*** Source information Section Begins ***

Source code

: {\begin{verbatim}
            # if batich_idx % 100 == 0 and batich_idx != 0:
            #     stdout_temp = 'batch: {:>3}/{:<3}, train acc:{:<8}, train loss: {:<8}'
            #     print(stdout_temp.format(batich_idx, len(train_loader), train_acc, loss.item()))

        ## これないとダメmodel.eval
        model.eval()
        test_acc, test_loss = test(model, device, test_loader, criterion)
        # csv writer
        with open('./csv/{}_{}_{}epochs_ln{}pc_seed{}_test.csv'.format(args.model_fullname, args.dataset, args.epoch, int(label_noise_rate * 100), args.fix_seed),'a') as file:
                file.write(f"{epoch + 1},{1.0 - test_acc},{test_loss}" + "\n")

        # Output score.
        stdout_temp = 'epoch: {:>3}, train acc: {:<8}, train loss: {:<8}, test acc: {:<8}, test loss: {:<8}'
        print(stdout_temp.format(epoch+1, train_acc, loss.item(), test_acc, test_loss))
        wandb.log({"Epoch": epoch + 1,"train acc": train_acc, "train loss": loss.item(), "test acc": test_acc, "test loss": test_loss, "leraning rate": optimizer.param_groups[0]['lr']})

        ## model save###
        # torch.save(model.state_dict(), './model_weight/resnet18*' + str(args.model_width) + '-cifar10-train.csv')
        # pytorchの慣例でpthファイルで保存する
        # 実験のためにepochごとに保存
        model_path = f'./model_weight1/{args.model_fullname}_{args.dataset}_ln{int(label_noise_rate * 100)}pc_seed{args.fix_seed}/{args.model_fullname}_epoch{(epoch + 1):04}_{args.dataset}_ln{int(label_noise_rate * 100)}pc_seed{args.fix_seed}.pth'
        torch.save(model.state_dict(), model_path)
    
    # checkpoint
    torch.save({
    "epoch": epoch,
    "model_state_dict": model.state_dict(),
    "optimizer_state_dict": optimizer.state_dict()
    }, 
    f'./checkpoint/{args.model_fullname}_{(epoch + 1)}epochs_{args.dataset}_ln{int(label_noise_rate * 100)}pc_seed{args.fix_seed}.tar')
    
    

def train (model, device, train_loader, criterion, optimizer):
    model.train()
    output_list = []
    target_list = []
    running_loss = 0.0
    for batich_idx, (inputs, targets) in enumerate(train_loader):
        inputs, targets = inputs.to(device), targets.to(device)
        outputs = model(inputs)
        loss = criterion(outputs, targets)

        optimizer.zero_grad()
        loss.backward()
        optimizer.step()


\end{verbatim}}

*** Source information Section Ends ***

* **Problem to work on**:
Restate, without alteration, the lines of the material above that begin at the one containing "args.dataset, args.epoch, int(label_noise_rate" and run through its last line.

* **Result for this exercise**:
        with open('./csv/{}_{}_{}epochs_ln{}pc_seed{}_test.csv'.format(args.model_fullname, args.dataset, args.epoch, int(label_noise_rate * 100), args.fix_seed),'a') as file:
                file.write(f"{epoch + 1},{1.0 - test_acc},{test_loss}" + "\n")

        # Output score.
        stdout_temp = 'epoch: {:>3}, train acc: {:<8}, train loss: {:<8}, test acc: {:<8}, test loss: {:<8}'
        print(stdout_temp.format(epoch+1, train_acc, loss.item(), test_acc, test_loss))
        wandb.log({"Epoch": epoch + 1,"train acc": train_acc, "train loss": loss.item(), "test acc": test_acc, "test loss": test_loss, "leraning rate": optimizer.param_groups[0]['lr']})

        ## model save###
        # torch.save(model.state_dict(), './model_weight/resnet18*' + str(args.model_width) + '-cifar10-train.csv')
        # pytorchの慣例でpthファイルで保存する
        # 実験のためにepochごとに保存
        model_path = f'./model_weight1/{args.model_fullname}_{args.dataset}_ln{int(label_noise_rate * 100)}pc_seed{args.fix_seed}/{args.model_fullname}_epoch{(epoch + 1):04}_{args.dataset}_ln{int(label_noise_rate * 100)}pc_seed{args.fix_seed}.pth'
        torch.save(model.state_dict(), model_path)
    
    # checkpoint
    torch.save({
    "epoch": epoch,
    "model_state_dict": model.state_dict(),
    "optimizer_state_dict": optimizer.state_dict()
    }, 
    f'./checkpoint/{args.model_fullname}_{(epoch + 1)}epochs_{args.dataset}_ln{int(label_noise_rate * 100)}pc_seed{args.fix_seed}.tar')
    
    

def train (model, device, train_loader, criterion, optimizer):
    model.train()
    output_list = []
    target_list = []
    running_loss = 0.0
    for batich_idx, (inputs, targets) in enumerate(train_loader):
        inputs, targets = inputs.to(device), targets.to(device)
        outputs = model(inputs)
        loss = criterion(outputs, targets)

        optimizer.zero_grad()
        loss.backward()
        optimizer.step()


\end{verbatim}}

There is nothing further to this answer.